Copy each line below in which the string "vlan" occurs.
== Data for this task ==
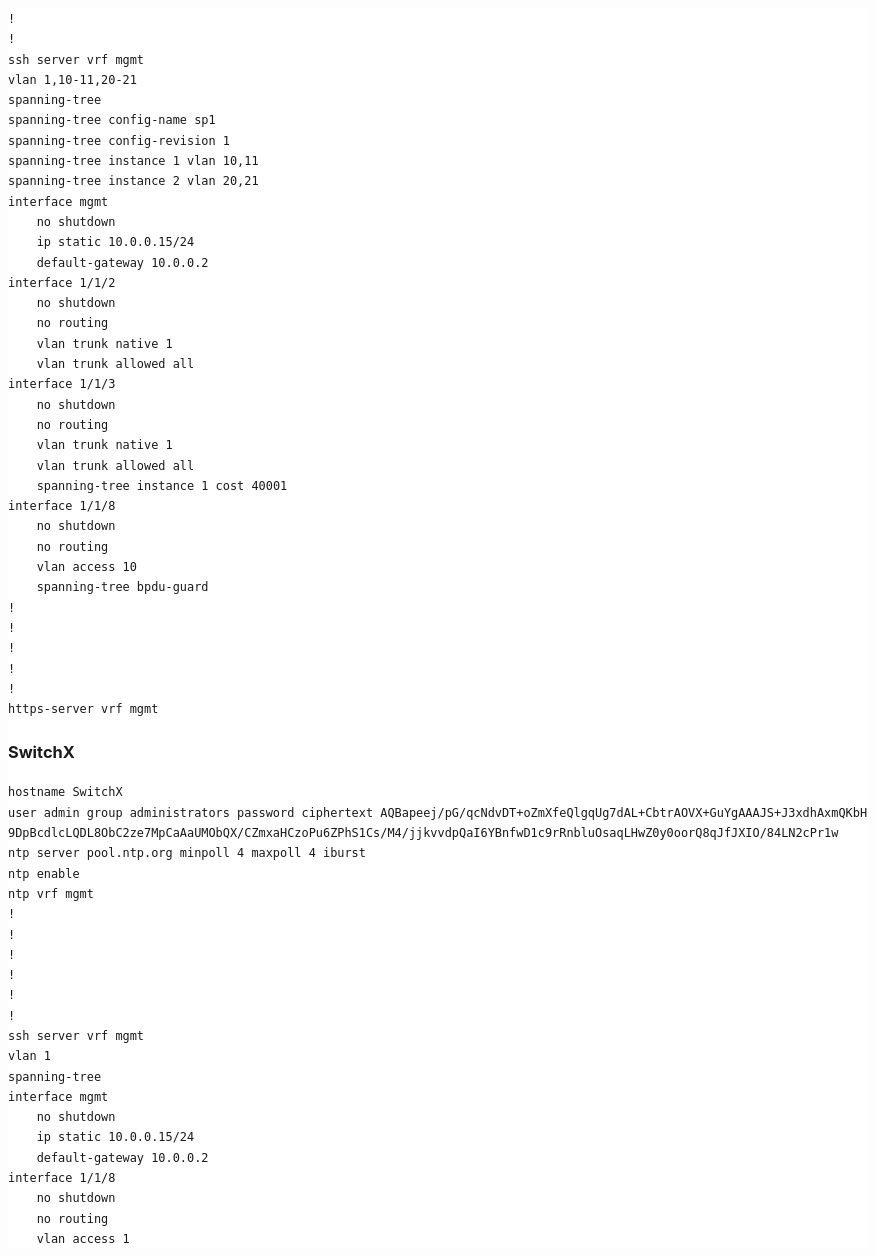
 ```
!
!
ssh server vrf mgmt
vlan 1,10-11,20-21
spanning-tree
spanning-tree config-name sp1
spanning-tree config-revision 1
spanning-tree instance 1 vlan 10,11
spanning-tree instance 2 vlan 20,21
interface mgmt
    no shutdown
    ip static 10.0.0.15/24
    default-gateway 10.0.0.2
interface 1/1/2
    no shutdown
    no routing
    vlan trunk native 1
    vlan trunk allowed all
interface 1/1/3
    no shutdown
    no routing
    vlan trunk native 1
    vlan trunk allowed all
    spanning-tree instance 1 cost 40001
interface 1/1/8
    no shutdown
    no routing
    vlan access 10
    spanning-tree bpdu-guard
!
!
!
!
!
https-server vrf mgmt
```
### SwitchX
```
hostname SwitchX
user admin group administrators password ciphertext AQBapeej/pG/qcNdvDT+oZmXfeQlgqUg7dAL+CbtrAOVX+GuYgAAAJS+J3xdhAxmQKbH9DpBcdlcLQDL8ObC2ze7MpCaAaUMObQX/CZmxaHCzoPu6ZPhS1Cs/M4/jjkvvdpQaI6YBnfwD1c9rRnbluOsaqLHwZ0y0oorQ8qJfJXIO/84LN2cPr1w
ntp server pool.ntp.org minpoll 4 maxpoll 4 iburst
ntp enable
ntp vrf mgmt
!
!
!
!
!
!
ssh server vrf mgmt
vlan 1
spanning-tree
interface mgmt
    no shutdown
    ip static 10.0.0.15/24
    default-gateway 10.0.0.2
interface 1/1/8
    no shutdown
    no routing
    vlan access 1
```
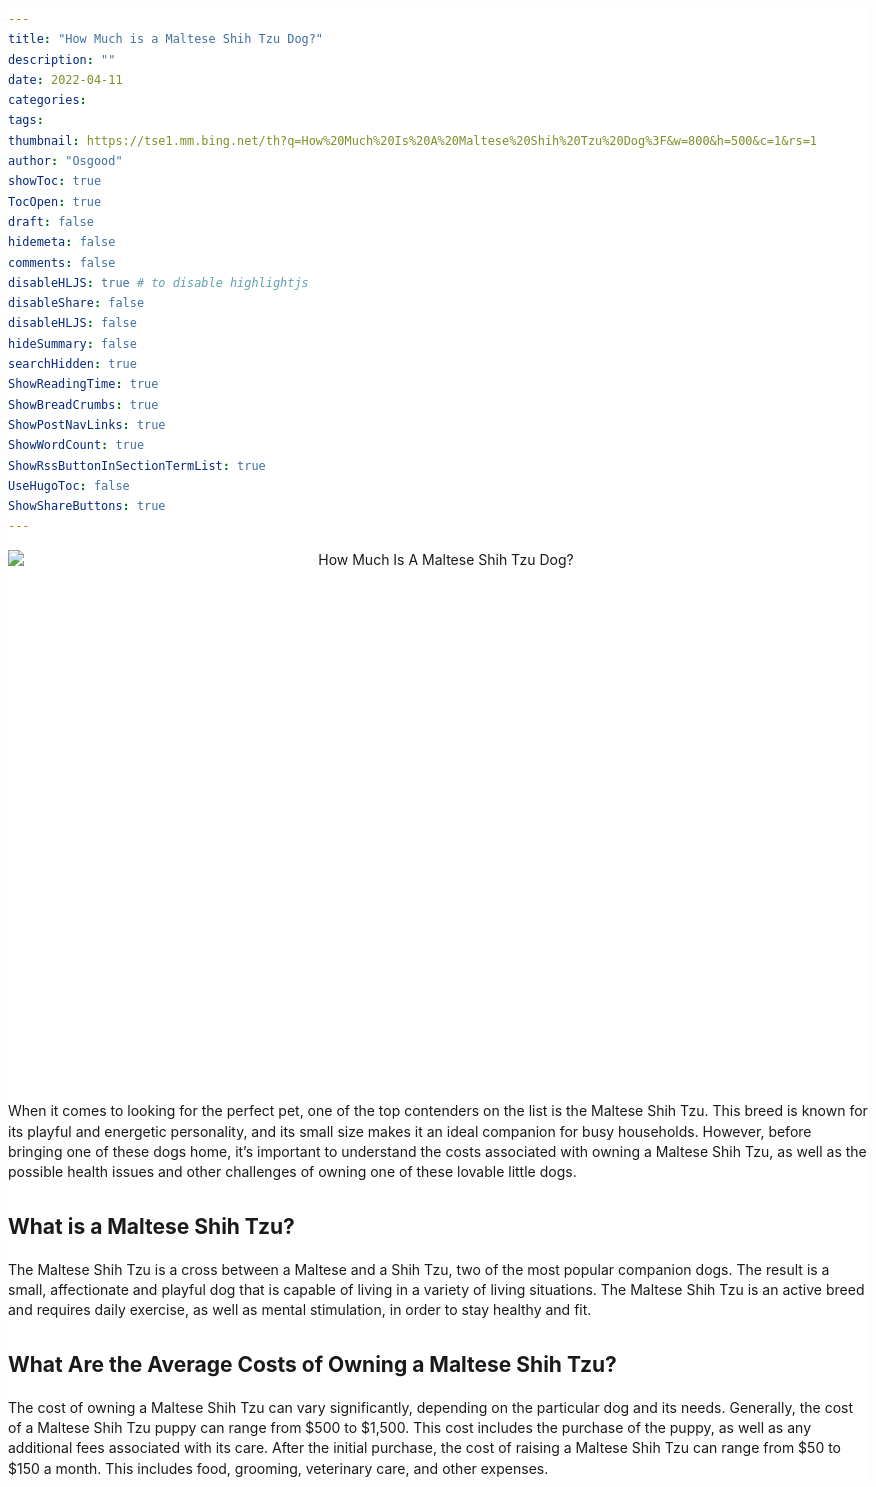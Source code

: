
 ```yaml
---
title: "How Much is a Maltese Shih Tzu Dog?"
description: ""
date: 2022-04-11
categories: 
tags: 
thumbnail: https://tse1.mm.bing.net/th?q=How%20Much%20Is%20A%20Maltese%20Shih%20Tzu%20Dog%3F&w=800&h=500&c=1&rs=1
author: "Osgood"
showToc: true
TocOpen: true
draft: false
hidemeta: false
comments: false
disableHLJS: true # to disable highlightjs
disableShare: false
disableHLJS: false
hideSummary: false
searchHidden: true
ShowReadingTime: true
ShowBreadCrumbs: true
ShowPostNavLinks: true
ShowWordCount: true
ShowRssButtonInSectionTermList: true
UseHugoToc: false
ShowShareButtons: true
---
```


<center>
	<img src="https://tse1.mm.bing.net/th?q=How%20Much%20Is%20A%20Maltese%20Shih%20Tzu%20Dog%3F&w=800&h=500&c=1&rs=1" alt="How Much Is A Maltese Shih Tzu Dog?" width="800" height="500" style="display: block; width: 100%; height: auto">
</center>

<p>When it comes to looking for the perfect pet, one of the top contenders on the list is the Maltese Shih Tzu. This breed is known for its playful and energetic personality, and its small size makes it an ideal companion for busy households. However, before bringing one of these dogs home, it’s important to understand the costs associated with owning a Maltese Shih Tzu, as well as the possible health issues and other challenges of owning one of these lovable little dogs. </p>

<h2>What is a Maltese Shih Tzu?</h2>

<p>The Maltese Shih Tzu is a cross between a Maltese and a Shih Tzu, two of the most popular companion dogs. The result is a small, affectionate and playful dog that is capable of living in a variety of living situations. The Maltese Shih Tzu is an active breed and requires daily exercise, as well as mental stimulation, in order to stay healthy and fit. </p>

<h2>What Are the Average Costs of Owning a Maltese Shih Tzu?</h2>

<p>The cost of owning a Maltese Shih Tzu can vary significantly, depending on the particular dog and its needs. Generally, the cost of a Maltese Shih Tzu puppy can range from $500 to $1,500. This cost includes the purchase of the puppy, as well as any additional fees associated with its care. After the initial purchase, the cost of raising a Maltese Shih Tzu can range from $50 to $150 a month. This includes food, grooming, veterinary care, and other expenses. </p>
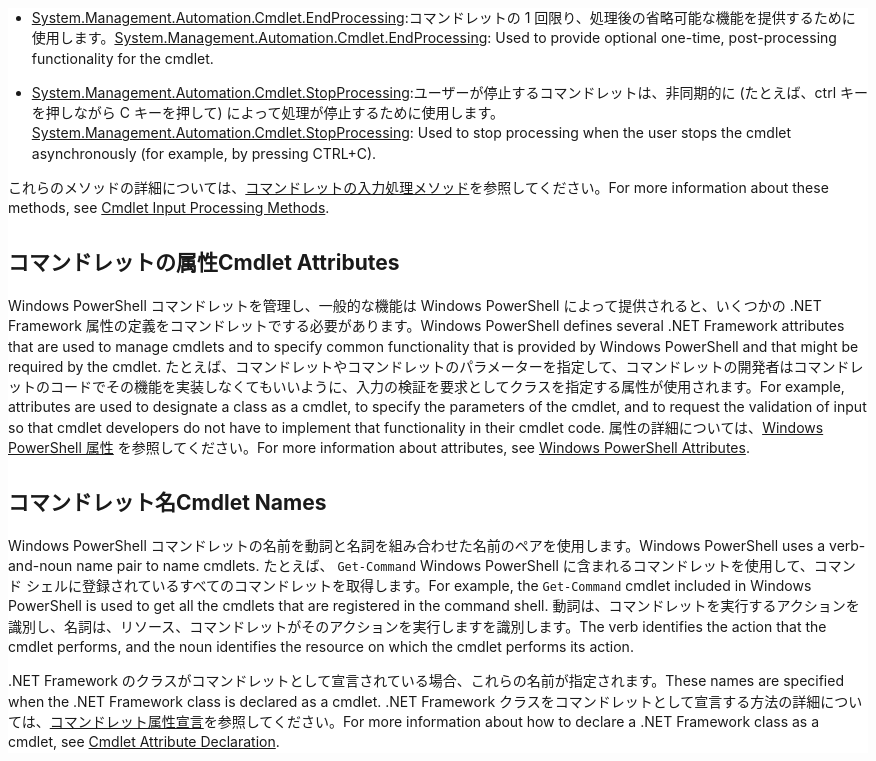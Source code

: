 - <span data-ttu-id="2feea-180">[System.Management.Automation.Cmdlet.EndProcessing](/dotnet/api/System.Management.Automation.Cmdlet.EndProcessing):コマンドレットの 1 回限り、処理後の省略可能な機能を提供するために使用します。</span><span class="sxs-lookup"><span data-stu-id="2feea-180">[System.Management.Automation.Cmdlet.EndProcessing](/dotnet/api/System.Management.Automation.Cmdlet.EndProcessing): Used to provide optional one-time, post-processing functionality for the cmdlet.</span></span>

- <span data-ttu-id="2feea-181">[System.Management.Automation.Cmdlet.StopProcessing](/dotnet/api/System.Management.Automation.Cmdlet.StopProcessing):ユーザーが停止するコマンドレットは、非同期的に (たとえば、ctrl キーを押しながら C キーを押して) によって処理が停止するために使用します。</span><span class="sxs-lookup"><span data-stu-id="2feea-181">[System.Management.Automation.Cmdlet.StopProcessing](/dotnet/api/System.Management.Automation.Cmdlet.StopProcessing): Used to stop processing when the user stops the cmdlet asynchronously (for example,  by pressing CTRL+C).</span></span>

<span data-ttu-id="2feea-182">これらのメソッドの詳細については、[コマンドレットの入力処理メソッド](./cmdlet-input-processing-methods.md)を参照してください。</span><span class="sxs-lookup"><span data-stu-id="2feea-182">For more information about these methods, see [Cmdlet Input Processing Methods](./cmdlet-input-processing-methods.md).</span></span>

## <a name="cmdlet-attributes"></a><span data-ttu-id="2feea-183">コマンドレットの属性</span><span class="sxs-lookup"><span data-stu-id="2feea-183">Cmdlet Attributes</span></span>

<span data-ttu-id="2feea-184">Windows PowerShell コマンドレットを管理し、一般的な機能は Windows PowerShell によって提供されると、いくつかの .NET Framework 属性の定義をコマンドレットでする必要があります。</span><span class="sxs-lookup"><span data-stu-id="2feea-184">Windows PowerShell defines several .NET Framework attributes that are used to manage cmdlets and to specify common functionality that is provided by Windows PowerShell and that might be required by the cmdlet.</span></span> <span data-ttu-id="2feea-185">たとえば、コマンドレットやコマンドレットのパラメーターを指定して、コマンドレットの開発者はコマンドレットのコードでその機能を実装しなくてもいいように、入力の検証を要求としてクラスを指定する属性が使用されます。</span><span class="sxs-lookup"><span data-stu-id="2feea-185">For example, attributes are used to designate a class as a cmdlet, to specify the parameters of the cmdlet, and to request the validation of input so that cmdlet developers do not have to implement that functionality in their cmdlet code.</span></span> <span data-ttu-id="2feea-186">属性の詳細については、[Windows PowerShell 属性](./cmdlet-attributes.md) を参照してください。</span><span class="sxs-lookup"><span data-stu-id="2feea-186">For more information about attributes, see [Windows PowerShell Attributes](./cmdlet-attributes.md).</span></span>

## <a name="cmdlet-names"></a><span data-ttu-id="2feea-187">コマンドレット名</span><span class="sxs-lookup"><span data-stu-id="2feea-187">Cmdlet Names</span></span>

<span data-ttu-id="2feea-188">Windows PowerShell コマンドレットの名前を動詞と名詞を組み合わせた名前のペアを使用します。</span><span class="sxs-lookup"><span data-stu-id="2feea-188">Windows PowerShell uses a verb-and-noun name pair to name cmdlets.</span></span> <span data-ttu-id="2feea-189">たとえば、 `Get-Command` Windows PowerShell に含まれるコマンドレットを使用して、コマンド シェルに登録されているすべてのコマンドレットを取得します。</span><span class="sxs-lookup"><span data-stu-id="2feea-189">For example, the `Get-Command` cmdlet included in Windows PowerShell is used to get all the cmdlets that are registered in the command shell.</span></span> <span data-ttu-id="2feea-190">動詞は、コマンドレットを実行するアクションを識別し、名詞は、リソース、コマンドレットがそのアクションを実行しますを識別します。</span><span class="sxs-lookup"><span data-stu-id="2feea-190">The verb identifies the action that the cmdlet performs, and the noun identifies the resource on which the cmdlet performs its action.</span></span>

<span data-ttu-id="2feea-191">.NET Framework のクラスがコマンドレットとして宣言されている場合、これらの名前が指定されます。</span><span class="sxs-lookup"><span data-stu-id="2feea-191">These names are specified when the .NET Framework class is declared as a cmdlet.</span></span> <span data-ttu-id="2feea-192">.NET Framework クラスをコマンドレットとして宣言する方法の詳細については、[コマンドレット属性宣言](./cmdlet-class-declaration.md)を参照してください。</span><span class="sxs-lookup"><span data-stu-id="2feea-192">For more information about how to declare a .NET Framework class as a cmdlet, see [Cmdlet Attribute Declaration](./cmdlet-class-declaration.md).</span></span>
===
__Answer box__
vlan 1,10-11,20-21
spanning-tree instance 1 vlan 10,11
spanning-tree instance 2 vlan 20,21
    vlan trunk native 1
    vlan trunk allowed all
    vlan trunk native 1
    vlan trunk allowed all
    vlan access 10
vlan 1
    vlan access 1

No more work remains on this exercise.